Problem —
These records are to be written out exactly as they read, minus the pictures.

Study material —

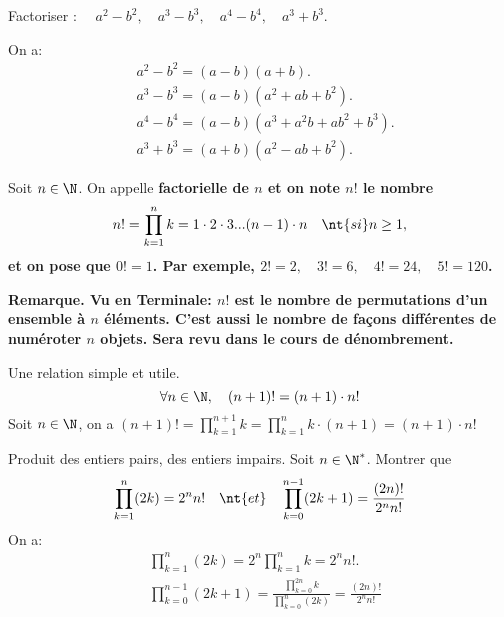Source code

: \documentclass[11pt]{article}
\begin{document}
\begin{ex}{}{}
    \begin{center}
        Factoriser : $\quad a^2-b^2,\quad a^3-b^3,\quad a^4-b^4,\quad a^3+b^3$.
    \end{center}
    \tcblower
    On a:
    \begin{align*}
        &a^2-b^2=(a-b)(a+b).\\
        &a^3-b^3=(a-b)(a^2+ab+b^2).\\
        &a^4-b^4=(a-b)(a^3+a^2b+ab^2+b^3).\\
        &a^3+b^3=(a+b)(a^2-ab+b^2).
    \end{align*}
\end{ex}

\begin{defi}{}{}
    Soit $n\in\N$. On appelle \bf{factorielle} de $n$ et on note $n!$ le nombre
    \begin{equation*}
        n!=\prod_{k=1}^nk=1\cdot2\cdot3...(n-1)\cdot n \quad\nt{si }n\geq1,
    \end{equation*}
    et on pose que $0!=1$. Par exemple, $2!=2,\quad3!=6,\quad4!=24,\quad5!=120$.
\end{defi}

\bf{Remarque.} Vu en Terminale: $n!$ est le nombre de permutations d'un ensemble à $n$ éléments. C'est aussi le nombre de façons différentes de numéroter $n$ objets. Sera revu dans le cours de dénombrement.

\begin{prop}{Une relation simple et utile.}{}
    \begin{equation*}
        \forall n \in \N, \quad (n+1)! = (n+1)\cdot n!
    \end{equation*}
    \tcblower
    Soit $n\in\N$, on a $(n+1)!=\prod_{k=1}^{n+1}k=\prod_{k=1}^nk\cdot(n+1)=(n+1)\cdot n!$
\end{prop}

\begin{ex}{Produit des entiers pairs, des entiers impairs.}{}
    Soit $n\in\N^*$. Montrer que
    \begin{equation*}
        \prod_{k=1}^n(2k)=2^nn!\quad\nt{et}\quad\prod_{k=0}^{n-1}(2k+1)=\frac{(2n)!}{2^nn!}
    \end{equation*}
    \tcblower
    On a:
    \begin{align*}
        &\prod_{k=1}^n(2k)=2^n\prod_{k=1}^nk=2^nn!.\\
        &\prod_{k=0}^{n-1}(2k+1)=\frac{\prod_{k=0}^{2n}k}{\prod_{k=0}^n(2k)}=\frac{(2n)!}{2^nn!}
    \end{align*}
\end{ex}
\end{document}
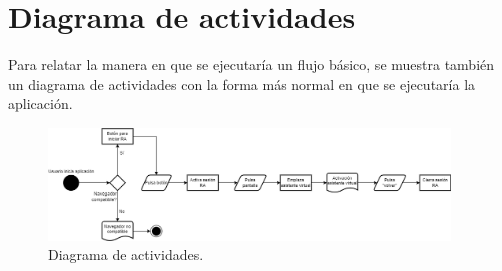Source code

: \documentclass{subfiles}
\begin{document}
        \section{Diagrama de actividades}
        \label{sec:diagrama_de_actividades}
        
Para relatar la manera en que se ejecutaría un flujo básico, se muestra también un diagrama de actividades con la forma más normal en que se ejecutaría la aplicación.

\begin{figure}[ht]
\centering
\includegraphics[width=0.95\textwidth]{img/analisis_y_diseno_diagrama_de_actividades.png}
\caption{Diagrama de actividades.}
\label{fig:analisis_y_diseno_diagrama_de_actividades}
\end{figure}
\end{document}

Output of the exercise —
Source code

: \documentclass[11pt]{article}
\begin{document}
\begin{ex}{}{}
    \begin{center}
        Factoriser : $\quad a^2-b^2,\quad a^3-b^3,\quad a^4-b^4,\quad a^3+b^3$.
    \end{center}
    \tcblower
    On a:
    \begin{align*}
        &a^2-b^2=(a-b)(a+b).\\
        &a^3-b^3=(a-b)(a^2+ab+b^2).\\
        &a^4-b^4=(a-b)(a^3+a^2b+ab^2+b^3).\\
        &a^3+b^3=(a+b)(a^2-ab+b^2).
    \end{align*}
\end{ex}

\begin{defi}{}{}
    Soit $n\in\N$. On appelle \bf{factorielle} de $n$ et on note $n!$ le nombre
    \begin{equation*}
        n!=\prod_{k=1}^nk=1\cdot2\cdot3...(n-1)\cdot n \quad\nt{si }n\geq1,
    \end{equation*}
    et on pose que $0!=1$. Par exemple, $2!=2,\quad3!=6,\quad4!=24,\quad5!=120$.
\end{defi}

\bf{Remarque.} Vu en Terminale: $n!$ est le nombre de permutations d'un ensemble à $n$ éléments. C'est aussi le nombre de façons différentes de numéroter $n$ objets. Sera revu dans le cours de dénombrement.

\begin{prop}{Une relation simple et utile.}{}
    \begin{equation*}
        \forall n \in \N, \quad (n+1)! = (n+1)\cdot n!
    \end{equation*}
    \tcblower
    Soit $n\in\N$, on a $(n+1)!=\prod_{k=1}^{n+1}k=\prod_{k=1}^nk\cdot(n+1)=(n+1)\cdot n!$
\end{prop}

\begin{ex}{Produit des entiers pairs, des entiers impairs.}{}
    Soit $n\in\N^*$. Montrer que
    \begin{equation*}
        \prod_{k=1}^n(2k)=2^nn!\quad\nt{et}\quad\prod_{k=0}^{n-1}(2k+1)=\frac{(2n)!}{2^nn!}
    \end{equation*}
    \tcblower
    On a:
    \begin{align*}
        &\prod_{k=1}^n(2k)=2^n\prod_{k=1}^nk=2^nn!.\\
        &\prod_{k=0}^{n-1}(2k+1)=\frac{\prod_{k=0}^{2n}k}{\prod_{k=0}^n(2k)}=\frac{(2n)!}{2^nn!}
    \end{align*}
\end{ex}
\end{document}
Source code

: \documentclass{subfiles}
\begin{document}
        \section{Diagrama de actividades}
        \label{sec:diagrama_de_actividades}
        
Para relatar la manera en que se ejecutaría un flujo básico, se muestra también un diagrama de actividades con la forma más normal en que se ejecutaría la aplicación.

\begin{figure}[ht]
\centering
\includegraphics[width=0.95\textwidth]{img/analisis_y_diseno_diagrama_de_actividades.png}
\caption{Diagrama de actividades.}
\label{fig:analisis_y_diseno_diagrama_de_actividades}
\end{figure}
\end{document}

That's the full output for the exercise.